Sunday Independent (Ireland)

Quinn directors hold secret UK meeting on future

John McCartin pushed to run as FG candidate in general election

- Maeve Sheehan

THE directors of Quinn Industrial Holdings (QIH) have met the company’s American investors, under tight security at a secret location in the UK, for the first time since the attack on Kevin Lunney.

Liam McCaffrey, the chief executive, Dara O’Reilly, the chief financial officer, and John McCartin, non-executive director, travelled to London for the first board meeting since the violent attack on Mr Lunney.

Directors declined to comment on the meeting when contacted by the Sunday Independen­t. Sources said the overwhelmi­ng message was “business as usual at Quinn Industrial Holdings”, despite a campaign of intimidati­on apparently intent on driving out the American investors and the management team. The business’s chairman previously warned that the company could close if the intimidati­on continued.

Mr Lunney and his brother, Tony, did not attend the board meeting as they are not directors of the holding company, although they are directors of other Quinn businesses. All five directors have been living under police protection since the attack on Mr Lunney in September and have been warned twice to resign from the company or face a “permanent solution”.

The security around the meeting was considered paramount because of the risk of a repeat attack on one or some of the QIH directors. The last board meeting was due to be held in Dublin on September 18. The night before, Kevin Lunney was abducted and tortured in Fermanagh on his way home from work, in an attack deliberate­ly timed to coincide with the meeting with investors.

John McCartin, who has been vocal in his condemnati­on of the violence and the “paymaster” behind it, is being touted as a Fine Gael candidate in the forthcomin­g general election. Mr McCartin stood down as a Fine Gael councillor in the local elections in May. However, the party wants him to run in the Sligo Leitrim constituen­cy, alongside Senator Frankie Feighan. He is close to the Taoiseach, Leo Varadkar, who made a point of meeting with the directors after they were issued with a second death threat last month.

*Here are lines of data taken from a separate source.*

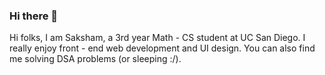 ### Hi there 👋

Hi folks, I am Saksham, a 3rd year Math - CS student at UC San Diego. I really enjoy front - end web development and UI design. You can also find me solving DSA problems (or sleeping :/). 
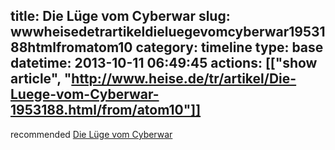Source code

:title: Die Lüge vom Cyberwar
slug: wwwheisedetrartikeldieluegevomcyberwar1953188htmlfromatom10
category: timeline
type: base
datetime: 2013-10-11 06:49:45
actions: [["show article", "http://www.heise.de/tr/artikel/Die-Luege-vom-Cyberwar-1953188.html/from/atom10"]]
---
recommended [Die Lüge vom Cyberwar](http://www.heise.de/tr/artikel/Die-Luege-vom-Cyberwar-1953188.html/from/atom10)
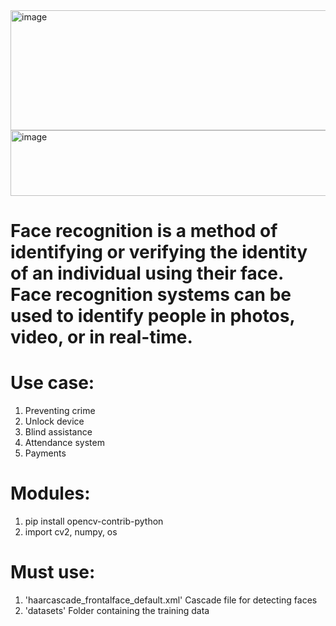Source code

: <img width="1320" height="192" alt="image" src="https://github.com/user-attachments/assets/71bc7ebc-b7cf-4f9f-8550-55de1aaf2cfb" />

<img width="934" height="105" alt="image" src="https://github.com/user-attachments/assets/7ded79b9-96ea-4fa9-be9e-bfee830cccd3" />


# Face recognition is a method of identifying or verifying the identity of an individual using their face. Face recognition systems can be used to identify people in photos, video, or in real-time. 

# Use case:
1. Preventing crime
2. Unlock device
3. Blind assistance
4. Attendance system
5. Payments   
# Modules:
1. pip install opencv-contrib-python
2. import cv2, numpy, os
# Must use:
1. 'haarcascade_frontalface_default.xml' Cascade file for detecting faces
2. 'datasets' Folder containing the training data
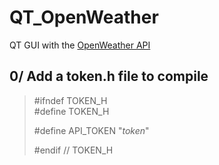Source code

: # QT_OpenWeather
QT GUI with the [OpenWeather API](https://openweathermap.org/)
<br>

## 0/ Add a **token.h** file to compile
>#ifndef TOKEN_H<br>
>#define TOKEN_H<br>
>
>#define API_TOKEN "*token*"<br>
>
>#endif // TOKEN_H<br>
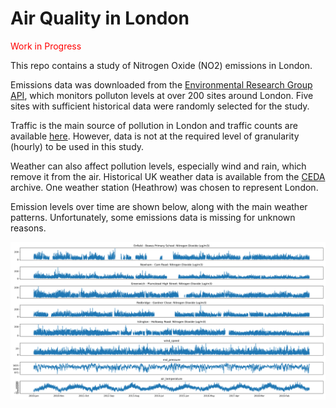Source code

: # Air Quality in London
<p style="color:red;">Work in Progress</p>

This repo contains a study of Nitrogen Oxide (NO2) emissions in London.

Emissions data was downloaded from the  <a href="https://www.londonair.org.uk/Londonair/API/" target="_blank">Environmental Research Group API</a>, which monitors polluton levels at over 200 sites around London. Five sites with sufficient historical data were randomly selected for the study.

Traffic is the main source of pollution in London and traffic counts are available <a href="https://roadtraffic.dft.gov.uk/downloads" target="_blank">here</a>. However, data is not at the required level of granularity (hourly) to be used in this study.

Weather can also affect pollution levels, especially wind and rain, which remove it from the air. Historical UK weather data is available from the <a href="https://roadtraffic.dft.gov.uk/downloads" target="_blank">CEDA</a> archive. One weather station (Heathrow) was chosen to represent London.

Emission levels over time are shown below, along with the main weather patterns. Unfortunately, some emissions data is missing for unknown reasons.

![Emissions over time](/plots/data_raw.png)

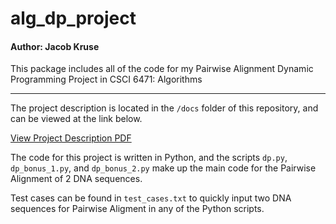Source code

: # alg_dp_project

#### Author: Jacob Kruse

This package includes all of the code for my Pairwise Alignment Dynamic Programming Project in CSCI 6471: Algorithms

---

The project description is located in the `/docs` folder of this repository, and can be viewed at the link below.

[View Project Description PDF](https://jacob-kruse.github.io/alg_dp_project/)

The code for this project is written in Python, and the scripts `dp.py`, `dp_bonus_1.py`, and `dp_bonus_2.py` make up the main code for the Pairwise Alignment of 2 DNA sequences. 

Test cases can be found in `test_cases.txt` to quickly input two DNA sequences for Pairwise Aligment in any of the Python scripts.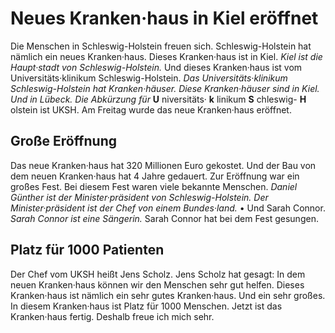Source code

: # Neues Kranken·haus in Kiel eröffnet

Die Menschen in Schleswig-Holstein freuen sich. Schleswig-Holstein hat nämlich ein neues Kranken·haus. Dieses Kranken·haus ist in Kiel. 
*Kiel ist die Haupt·stadt von Schleswig-Holstein.* Und dieses Kranken·haus ist vom Universitäts·klinikum Schleswig-Holstein. 
*Das Universitäts·klinikum Schleswig-Holstein hat Kranken·häuser.* 
*Diese Kranken·häuser sind in Kiel.* 
*Und in Lübeck.* 
*Die Abkürzung für* **U** niversitäts· **k** linikum **S** chleswig- **H** olstein ist UKSH. Am Freitag wurde das neue Kranken·haus eröffnet. 

## Große Eröffnung
Das neue Kranken·haus hat 320 Millionen Euro gekostet. Und der Bau von dem neuen Kranken·haus hat 4 Jahre gedauert. Zur Eröffnung war ein großes Fest. Bei diesem Fest waren viele bekannte Menschen. 
*Daniel Günther ist der Minister·präsident von Schleswig-Holstein.* 
*Der Minister·präsident ist der Chef von einem Bundes·land.* • Und Sarah Connor. 
*Sarah Connor ist eine Sängerin.* Sarah Connor hat bei dem Fest gesungen. 

## Platz für 1000 Patienten
Der Chef vom UKSH heißt Jens Scholz. Jens Scholz hat gesagt: In dem neuen Kranken·haus können wir den Menschen sehr gut helfen. Dieses Kranken·haus ist nämlich ein sehr gutes Kranken·haus. Und ein sehr großes. In diesem Kranken·haus ist Platz für 1000 Menschen. Jetzt ist das Kranken·haus fertig. Deshalb freue ich mich sehr. 
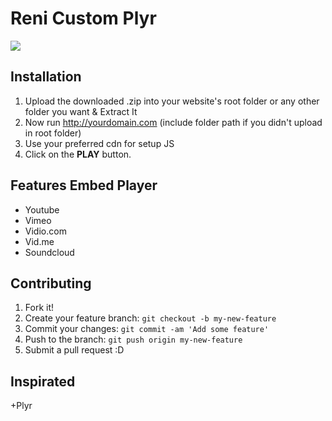 
# Reni Custom Plyr
![](https://image.prntscr.com/image/5Ck2jeqTTsaIYH2qEUIuCQ.png)

## Installation
1. Upload the downloaded .zip into your website's root folder or any other folder you want & Extract It
2. Now run http://yourdomain.com (include folder path if you didn't upload in root folder)
3. Use your preferred cdn for setup JS
4. Click on the <b>PLAY</b> button. 

## Features Embed Player
- Youtube
- Vimeo
- Vidio.com
- Vid.me
- Soundcloud

## Contributing
1. Fork it!
2. Create your feature branch: `git checkout -b my-new-feature`
3. Commit your changes: `git commit -am 'Add some feature'`
4. Push to the branch: `git push origin my-new-feature`
5. Submit a pull request :D

## Inspirated
+Plyr
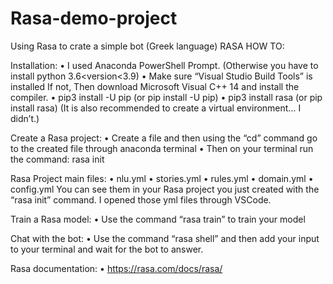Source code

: # Rasa-demo-project
Using Rasa to crate a simple bot (Greek language) 
RASA HOW TO: 

Installation:
•	I used Anaconda PowerShell Prompt. (Otherwise you have to install python 3.6<version<3.9)
•	Make sure “Visual Studio Build Tools” is installed
  If not,
  Then download Microsoft Visual C++ 14 and install the compiler. 
•	pip3 install -U pip (or pip install -U pip)
•	pip3 install rasa (or pip install rasa) (It is also recommended to create a virtual environment… I didn’t.)

Create a Rasa project:
•	Create a file and then using the “cd” command go to the created file through anaconda terminal
•	Then on your terminal run the command: rasa init

Rasa Project main files: 
•	nlu.yml
•	stories.yml
•	rules.yml
•	domain.yml
•	config.yml
You can see them in your Rasa project you just created with the “rasa init” command.
I opened those yml files through VSCode.

Train a Rasa model:
•	Use the command “rasa train” to train your model

Chat with the bot:
•	Use the command “rasa shell” and then add your input to your terminal and wait for the bot to answer.

Rasa documentation:
•	https://rasa.com/docs/rasa/
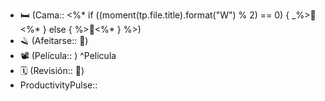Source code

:
- 🛏️  (Cama:: <%* if ((moment(tp.file.title).format("W") % 2) == 0) { _%>🤍<%* } else { %>💙<%* } %>)
 - 🪒 (Afeitarse:: 🤍)
- 📽️ (Película:: ) ^Pelicula
- 🗓️ (Revisión:: 🤍)
- ProductivityPulse::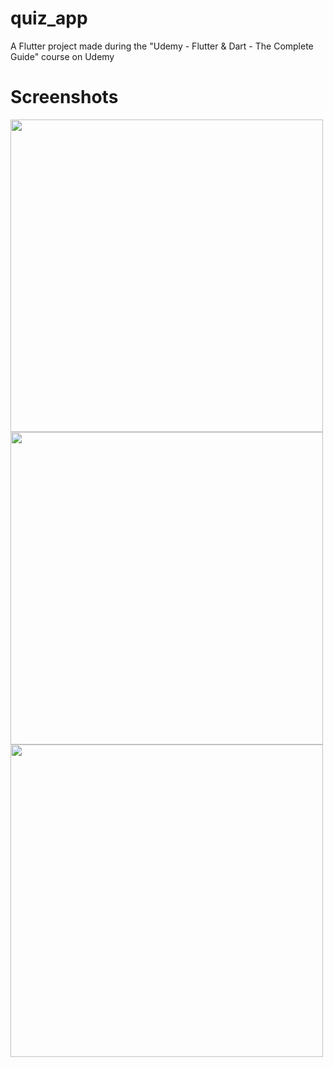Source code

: # quiz_app

A Flutter project made during the "Udemy - Flutter & Dart - The Complete Guide" course on Udemy

# Screenshots
<img src="https://i.imgur.com/BkK4LMH.jpg" height="500"/>
<img src="https://i.imgur.com/4aYbyJ2.jpg" height="500"/>
<img src="https://i.imgur.com/73X4obd.jpg" height="500"/>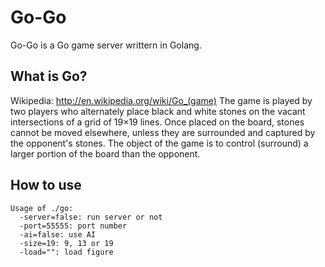 Go-Go
=====

Go-Go is a Go game server writtern in Golang.

What is Go?
-----------

Wikipedia: http://en.wikipedia.org/wiki/Go_(game)
    The game is played by two players who alternately place black and white stones
    on the vacant intersections of a grid of 19×19 lines. Once placed on the board,
    stones cannot be moved elsewhere, unless they are surrounded and captured by 
    the opponent's stones. The object of the game is to control (surround) a larger
    portion of the board than the opponent.

How to use
----------

    Usage of ./go:
      -server=false: run server or not
      -port=55555: port number
      -ai=false: use AI
      -size=19: 9, 13 or 19
      -load="": load figure
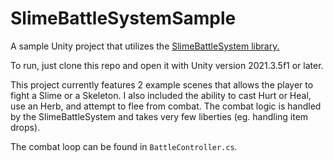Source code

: # SlimeBattleSystemSample
A sample Unity project that utilizes the [SlimeBattleSystem library.](https://github.com/Joshalexjacobs/SlimeBattleSystem)

To run, just clone this repo and open it with Unity version 2021.3.5f1 or later.

This project currently features 2 example scenes that allows the player to fight a Slime or a Skeleton. I also included the ability to cast Hurt or Heal, use an Herb, and attempt to flee from combat. The combat logic is handled by the SlimeBattleSystem and takes very few liberties (eg. handling item drops). 

The combat loop can be found in `BattleController.cs`.
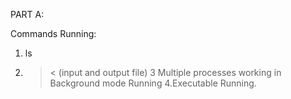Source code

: PART A:

Commands Running:
1. ls
2. > < (input and output file)
3 Multiple processes working in Background mode Running
4.Executable Running.
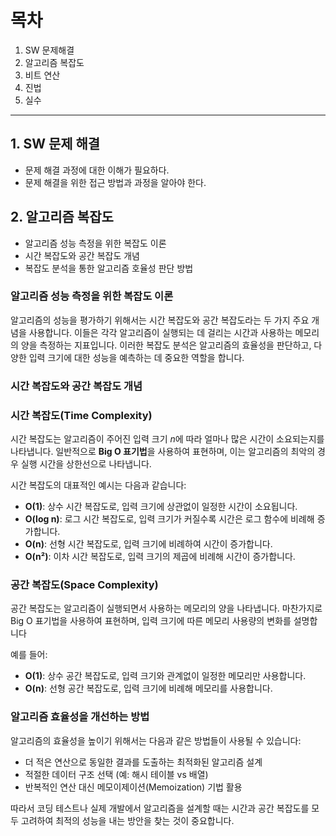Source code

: # 목차
  1. SW 문제해결
  2. 알고리즘 복잡도
  3. 비트 연산
  4. 진법
  5. 실수
---
## 1. SW 문제 해결
  - 문제 해결 과정에 대한 이해가 필요하다.
  - 문제 해결을 위한 접근 방법과 과정을 알아야 한다.

## 2. 알고리즘 복잡도 
  - 알고리즘 성능 측정을 위한 복잡도 이론
  - 시간 복잡도와 공간 복잡도 개념
  - 복잡도 분석을 통한 알고리즘 호율성 판단 방법

  ### 알고리즘 성능 측정을 위한 복잡도 이론
  알고리즘의 성능을 평가하기 위해서는 시간 복잡도와 공간 복잡도라는 두 가지 주요 개념을 사용합니다.
  이들은 각각 알고리즘이 실행되는 데 걸리는 시간과 사용하는 메모리의 양을 측정하는 지표입니다.
  이러한 복잡도 분석은 알고리즘의 효율성을 판단하고, 다양한 입력 크기에 대한 성능을 예측하는 데 중요한 역할을 합니다.

  ### 시간 복잡도와 공간 복잡도 개념
  
### **시간 복잡도(Time Complexity)**
시간 복잡도는 알고리즘이 주어진 입력 크기 *n*에 따라 얼마나 많은 시간이 소요되는지를 나타냅니다. 
일반적으로 **Big O 표기법**을 사용하여 표현하며, 이는 알고리즘의 최악의 경우 실행 시간을 상한선으로 나타냅니다.

시간 복잡도의 대표적인 예시는 다음과 같습니다:

- **O(1)**: 상수 시간 복잡도로, 입력 크기에 상관없이 일정한 시간이 소요됩니다.
- **O(log n)**: 로그 시간 복잡도로, 입력 크기가 커질수록 시간은 로그 함수에 비례해 증가합니다.
- **O(n)**: 선형 시간 복잡도로, 입력 크기에 비례하여 시간이 증가합니다.
- **O(n²)**: 이차 시간 복잡도로, 입력 크기의 제곱에 비례해 시간이 증가합니다.

### **공간 복잡도(Space Complexity)**

공간 복잡도는 알고리즘이 실행되면서 사용하는 메모리의 양을 나타냅니다. 마찬가지로 Big O 표기법을 사용하여 표현하며, 
입력 크기에 따른 메모리 사용량의 변화를 설명합니다

예를 들어:

- **O(1)**: 상수 공간 복잡도로, 입력 크기와 관계없이 일정한 메모리만 사용합니다.
- **O(n)**: 선형 공간 복잡도로, 입력 크기에 비례해 메모리를 사용합니다.

### 알고리즘 효율성을 개선하는 방법
알고리즘의 효율성을 높이기 위해서는 다음과 같은 방법들이 사용될 수 있습니다:

- 더 적은 연산으로 동일한 결과를 도출하는 최적화된 알고리즘 설계
- 적절한 데이터 구조 선택 (예: 해시 테이블 vs 배열)
- 반복적인 연산 대신 메모이제이션(Memoization) 기법 활용

따라서 코딩 테스트나 실제 개발에서 알고리즘을 설계할 때는 시간과 공간 복잡도를 모두 고려하여 
최적의 성능을 내는 방안을 찾는 것이 중요합니다.
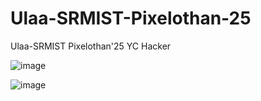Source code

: # Ulaa-SRMIST-Pixelothan-25
Ulaa-SRMIST Pixelothan'25 YC Hacker

![image](https://github.com/user-attachments/assets/1bc8dbb7-7084-47ab-aecd-b0f4cea25166)




![image](https://github.com/user-attachments/assets/2c6275af-83a0-46c7-aa52-08320cb61175)
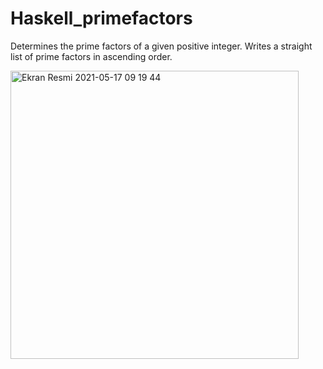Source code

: # Haskell_primefactors


Determines the prime factors of a given positive integer. Writes a straight list of prime factors in ascending order.


<img width="461" alt="Ekran Resmi 2021-05-17 09 19 44" src="https://user-images.githubusercontent.com/50278401/118440905-0c059c80-b6f1-11eb-9a52-8ddf3536e4b5.png">
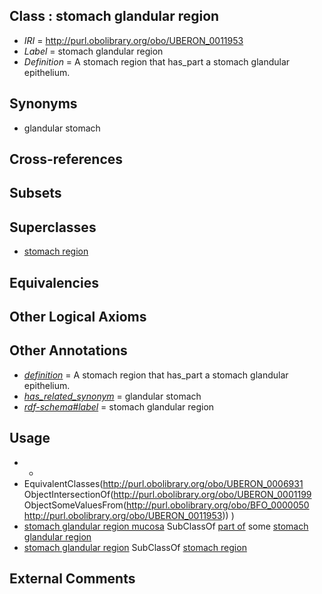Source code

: 
## Class : stomach glandular region

 * *IRI* = http://purl.obolibrary.org/obo/UBERON_0011953
 * *Label* = stomach glandular region
 * *Definition* = A stomach region that has_part a stomach glandular epithelium.

## Synonyms

 * glandular stomach

## Cross-references


## Subsets


## Superclasses

 * [stomach region](../../UBERON/34/UBERON_0009034.md)

## Equivalencies


## Other Logical Axioms


## Other Annotations

 * *[definition](../../IAO/15/IAO_0000115.md)* = A stomach region that has_part a stomach glandular epithelium.
 * *[has_related_synonym](../../ym/oboInOwl#hasRelatedSynonym.md)* = glandular stomach
 * *[rdf-schema#label](../../el/rdf-schema#label.md)* = stomach glandular region

## Usage

 * -
 * EquivalentClasses(<http://purl.obolibrary.org/obo/UBERON_0006931> ObjectIntersectionOf(<http://purl.obolibrary.org/obo/UBERON_0001199> ObjectSomeValuesFrom(<http://purl.obolibrary.org/obo/BFO_0000050> <http://purl.obolibrary.org/obo/UBERON_0011953>)) )
 * [stomach glandular region mucosa](../../UBERON/31/UBERON_0006931.md) SubClassOf [part of](../../BFO/50/BFO_0000050.md) some [stomach glandular region](../../UBERON/53/UBERON_0011953.md)
 * [stomach glandular region](../../UBERON/53/UBERON_0011953.md) SubClassOf [stomach region](../../UBERON/34/UBERON_0009034.md)

## External Comments

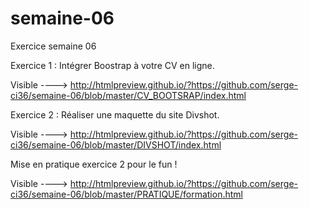 # semaine-06
Exercice semaine 06

Exercice 1 :
Intégrer Boostrap à votre CV en ligne.

Visible ----> http://htmlpreview.github.io/?https://github.com/serge-ci36/semaine-06/blob/master/CV_BOOTSRAP/index.html

Exercice 2 :
Réaliser une maquette du site Divshot.

Visible ----> http://htmlpreview.github.io/?https://github.com/serge-ci36/semaine-06/blob/master/DIVSHOT/index.html

Mise en pratique exercice 2 pour le fun !

Visible ----> http://htmlpreview.github.io/?https://github.com/serge-ci36/semaine-06/blob/master/PRATIQUE/formation.html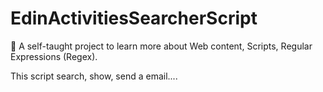 # EdinActivitiesSearcherScript
:construction: A self-taught project to learn more about Web content, Scripts, Regular Expressions (Regex).

This script search, show, send a email.... 
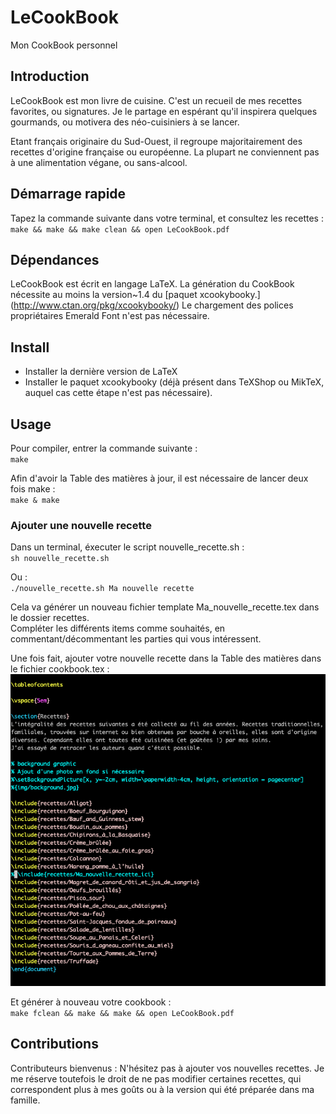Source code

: # LeCookBook
Mon CookBook personnel

## Introduction
LeCookBook est mon livre de cuisine. C'est un recueil de mes recettes favorites, ou signatures. Je le partage en espérant qu'il inspirera quelques gourmands, ou motivera des néo-cuisiniers à se lancer.

Etant français originaire du Sud-Ouest, il regroupe majoritairement des recettes d'origine française ou européenne. La plupart ne conviennent pas à une alimentation végane, ou sans-alcool.

## Démarrage rapide

Tapez la commande suivante dans votre terminal, et consultez les recettes :
`make && make && make clean && open LeCookBook.pdf`

## Dépendances
LeCookBook est écrit en langage LaTeX. 
La génération du CookBook nécessite au moins la version~1.4 du [paquet xcookybooky.] (http://www.ctan.org/pkg/xcookybooky/)
Le chargement des  polices propriétaires Emerald Font n'est pas nécessaire.

## Install
* Installer la dernière version de LaTeX
* Installer le paquet xcookybooky (déjà présent dans TeXShop ou MikTeX, auquel cas cette étape n'est pas nécessaire).

## Usage

Pour compiler, entrer la commande suivante :  
`make`

Afin d'avoir la Table des matières à jour, il est nécessaire de lancer deux fois make :  
`make & make`

### Ajouter une nouvelle recette

Dans un terminal, éxecuter le script nouvelle\_recette.sh :  
`sh nouvelle_recette.sh`

Ou :  
`./nouvelle_recette.sh Ma nouvelle recette`

Cela va générer un nouveau fichier template Ma\_nouvelle\_recette.tex dans le dossier recettes.  
Compléter les différents items comme souhaités, en commentant/décommentant les parties qui vous
intéressent.

Une fois fait, ajouter  votre nouvelle recette dans la Table des matières dans le
fichier cookbook.tex :  
![Screenshot](/img/readme/cookbook_new_recipe.png)

Et générer à nouveau votre cookbook :  
`make fclean && make && make && open LeCookBook.pdf`

## Contributions
Contributeurs bienvenus : N'hésitez pas à ajouter vos nouvelles recettes.
Je me réserve toutefois le droit de ne pas modifier certaines recettes, qui correspondent plus à mes goûts ou à la version qui été préparée dans ma famille.
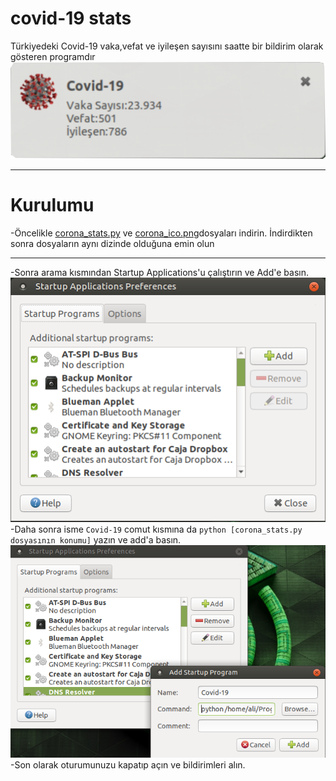 # covid-19 stats
Türkiyedeki Covid-19 vaka,vefat ve iyileşen sayısını saatte bir bildirim olarak gösteren programdır
<img src="bildirim.png">
<hr>
<h1>Kurulumu</h1>
-Öncelikle <a href="/corona_stats.py" target="_blank">corona_stats.py</a> ve <a href="/corona_ico.png" target="_blank">corona_ico.png</a>dosyaları indirin. İndirdikten sonra dosyaların aynı dizinde olduğuna emin olun
<hr>
-Sonra arama kısmından Startup Applications'u çalıştırın ve Add'e basın.
<img src="/startup_app.png">
-Daha sonra isme <code>Covid-19</code> comut kısmına da <code>python [corona_stats.py dosyasının konumu]</code> yazın ve add'a basın.
<img src="add new.png">
-Son olarak oturumunuzu kapatıp açın ve bildirimleri alın.
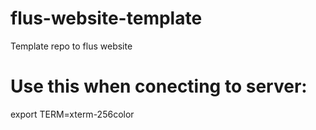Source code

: # flus-website-template

Template repo to flus website

# Use this when conecting to server:

export TERM=xterm-256color
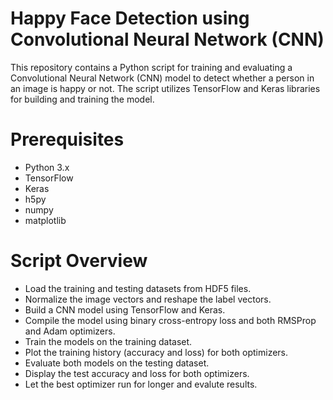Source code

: # Happy Face Detection using Convolutional Neural Network (CNN)

This repository contains a Python script for training and evaluating a Convolutional Neural Network (CNN) model to detect whether a person in an image is happy or not. The script utilizes TensorFlow and Keras libraries for building and training the model.

# Prerequisites
- Python 3.x
- TensorFlow
- Keras
- h5py
- numpy
- matplotlib

# Script Overview

- Load the training and testing datasets from HDF5 files.
- Normalize the image vectors and reshape the label vectors.
- Build a CNN model using TensorFlow and Keras.
- Compile the model using binary cross-entropy loss and both RMSProp and Adam optimizers.
- Train the models on the training dataset.
- Plot the training history (accuracy and loss) for both optimizers.
- Evaluate both models on the testing dataset.
- Display the test accuracy and loss for both optimizers.
- Let the best optimizer run for longer and evalute results.


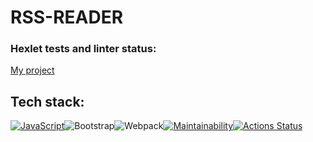 # RSS-READER

### Hexlet tests and linter status:

[My project](https://frontend-project-11-two-rho.vercel.app)


## Tech stack:<br>
[![JavaScript](https://img.shields.io/badge/--F7DF1E?logo=javascript&logoColor=000)](https://www.javascript.com/)![Bootstrap](https://img.shields.io/badge/bootstrap-%238511FA.svg?style=for-the-badge&logo=bootstrap&logoColor=white)![Webpack](https://img.shields.io/badge/webpack-%238DD6F9.svg?style=for-the-badge&logo=webpack&logoColor=black)[![Maintainability](https://api.codeclimate.com/v1/badges/0b24e04c68fd5f442be3/maintainability)](https://codeclimate.com/github/Jekaterina111/frontend-project-11/maintainability)[![Actions Status](https://github.com/Jekaterina111/frontend-project-11/workflows/hexlet-check/badge.svg)](https://github.com/Jekaterina111/frontend-project-11/actions)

Mr McCartin told the Sunday Independen­t yesterday that he had been immersed in the fall-out from the attack on Kevin Lunney and was not aware his candidacy was being discussed in the party.

The Sunday Independen­t can also reveal that among four men arrested last Friday in connection with the attack on Mr Lunney are two Dubliners suspected of abducting and torturing him. The torture included breaking his legs, slashing him, carving the initials QIH on his chest, and delivering the death threat.

A third man from Dublin was arrested on suspicion of burning Mr Lunney’s car and a second vehicle used in the attack, in order to destroy evidence.

Gardai suspect all three Dublin men were hired and paid for by Cyril McGuinness, the criminal who collapsed and died when police raided the property in Derbyshire where he had been in hiding since the police investigat­ion.

A fourth man — a 66-yearold from Cavan believed to be a close associate of Cyril McGuinness — was also arrested. He is suspected of playing a key role on the night of the attack. All four men remained in garda custody yesterday.

Gardai are still working to unmask the person they believe commission­ed McGuinness, a career criminal, to organise the attack on Mr Lunney, and provided the instructio­ns that Mr Lunney and directors were to resign from QIH or be shot.

Informed sources said searches of more than 15 homes and properties since the attack on Kevin Lunney have generated a wealth of evidence, including material recovered from Cyril McGuinness’s house that leads back to an individual in Cavan.

The attack on Mr Lunney is regarded as an escalation of a sustained campaign of violence and intimidati­on on the businesses formerly owned by Sean Quinn, once Ireland’s richest man, who lost control of his empire in 2011.

He returned to his cement and concrete businesses as a €500,000-a-year consultant in 2015, after it was bought by three American funds, Contrarian Capital, Brigade Capital and Silver Point. Quinn’s old management team were installed to run it. The investors excluded Mr Quinn from being directly employed by or having a stake in the business; Mr Quinn left the business, claiming he was “stabbed in the back” by his old management team. He wrote to the US investors in May this year, asking the investors to have him back.

Mr Quinn has repeatedly denounced the attacks on the companies, saying they are not carried out in his name. He has condemned the attack on Mr Lunney as “barbaric” and, as revealed by the Sunday Independen­t, has complained to the Vatican about local parish priest, Fr Oliver O’Reilly, for denouncing the “paymaster or paymasters” who funded the attack on Mr Lunney.

The Garda investigat­ion is delving into the history of the campaign of criminal damage against the Quinn companies over the past eight years, including the threats to the current directors and to management teams who worked for the businesses in the past.